— Exercise prompt —
Please restate, word for word, the lines below that begin at the one with "Trescientos setenta y" and end at the one with "presente año, 20". Leave out all other lines.

(Dataset content)

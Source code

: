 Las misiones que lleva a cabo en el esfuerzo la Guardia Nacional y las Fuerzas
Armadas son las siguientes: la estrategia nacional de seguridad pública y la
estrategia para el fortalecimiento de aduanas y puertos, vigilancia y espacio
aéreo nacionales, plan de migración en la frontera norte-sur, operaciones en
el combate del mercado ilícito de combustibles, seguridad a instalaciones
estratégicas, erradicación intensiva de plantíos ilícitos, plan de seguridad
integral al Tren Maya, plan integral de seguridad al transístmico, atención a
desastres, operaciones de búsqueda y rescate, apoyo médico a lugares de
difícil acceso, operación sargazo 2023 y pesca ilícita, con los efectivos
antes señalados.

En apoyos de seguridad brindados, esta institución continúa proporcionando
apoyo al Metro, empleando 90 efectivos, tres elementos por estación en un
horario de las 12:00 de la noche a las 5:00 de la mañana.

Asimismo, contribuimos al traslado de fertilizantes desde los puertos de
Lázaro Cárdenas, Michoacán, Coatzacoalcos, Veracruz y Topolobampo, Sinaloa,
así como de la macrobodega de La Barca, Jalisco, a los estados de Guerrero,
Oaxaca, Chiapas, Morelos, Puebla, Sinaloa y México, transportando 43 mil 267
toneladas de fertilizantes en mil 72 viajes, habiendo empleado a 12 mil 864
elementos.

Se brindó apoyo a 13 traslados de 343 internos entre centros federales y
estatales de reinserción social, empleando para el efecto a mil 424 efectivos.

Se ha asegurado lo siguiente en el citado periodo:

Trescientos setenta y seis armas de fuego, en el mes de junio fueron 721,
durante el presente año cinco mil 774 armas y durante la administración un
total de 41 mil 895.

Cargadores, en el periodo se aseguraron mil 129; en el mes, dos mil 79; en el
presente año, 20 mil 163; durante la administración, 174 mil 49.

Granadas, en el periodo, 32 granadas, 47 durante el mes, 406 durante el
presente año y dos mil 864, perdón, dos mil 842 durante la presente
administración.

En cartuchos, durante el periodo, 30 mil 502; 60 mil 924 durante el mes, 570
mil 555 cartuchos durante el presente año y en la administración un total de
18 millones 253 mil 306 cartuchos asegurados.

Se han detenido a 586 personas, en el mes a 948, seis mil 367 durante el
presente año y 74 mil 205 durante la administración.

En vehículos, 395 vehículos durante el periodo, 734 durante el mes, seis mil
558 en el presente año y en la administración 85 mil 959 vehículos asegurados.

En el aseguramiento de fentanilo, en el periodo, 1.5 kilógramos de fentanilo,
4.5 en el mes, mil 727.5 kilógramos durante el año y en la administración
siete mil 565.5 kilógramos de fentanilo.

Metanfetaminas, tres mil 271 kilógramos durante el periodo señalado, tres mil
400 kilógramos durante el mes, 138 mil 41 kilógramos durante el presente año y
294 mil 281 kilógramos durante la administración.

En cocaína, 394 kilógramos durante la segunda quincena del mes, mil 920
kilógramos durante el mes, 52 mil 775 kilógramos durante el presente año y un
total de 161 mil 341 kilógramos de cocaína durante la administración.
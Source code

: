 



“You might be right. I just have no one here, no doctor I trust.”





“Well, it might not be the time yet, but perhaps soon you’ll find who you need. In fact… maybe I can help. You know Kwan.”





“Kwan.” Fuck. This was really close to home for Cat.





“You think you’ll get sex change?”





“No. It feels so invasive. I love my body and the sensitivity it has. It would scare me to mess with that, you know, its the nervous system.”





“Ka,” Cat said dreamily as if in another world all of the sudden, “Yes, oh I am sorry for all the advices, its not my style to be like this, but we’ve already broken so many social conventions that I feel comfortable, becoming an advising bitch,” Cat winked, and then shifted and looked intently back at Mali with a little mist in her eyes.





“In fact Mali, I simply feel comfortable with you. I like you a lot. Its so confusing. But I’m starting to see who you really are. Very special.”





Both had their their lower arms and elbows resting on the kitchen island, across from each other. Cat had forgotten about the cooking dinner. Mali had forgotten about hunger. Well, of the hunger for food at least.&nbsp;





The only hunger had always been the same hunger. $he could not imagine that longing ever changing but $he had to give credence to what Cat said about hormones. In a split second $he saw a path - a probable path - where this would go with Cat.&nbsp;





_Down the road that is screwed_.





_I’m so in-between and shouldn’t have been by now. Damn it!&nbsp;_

(End Dataset content)

— Response to the task —
Trescientos setenta y seis armas de fuego, en el mes de junio fueron 721,
durante el presente año cinco mil 774 armas y durante la administración un
total de 41 mil 895.

Cargadores, en el periodo se aseguraron mil 129; en el mes, dos mil 79; en el
presente año, 20 mil 163; durante la administración, 174 mil 49.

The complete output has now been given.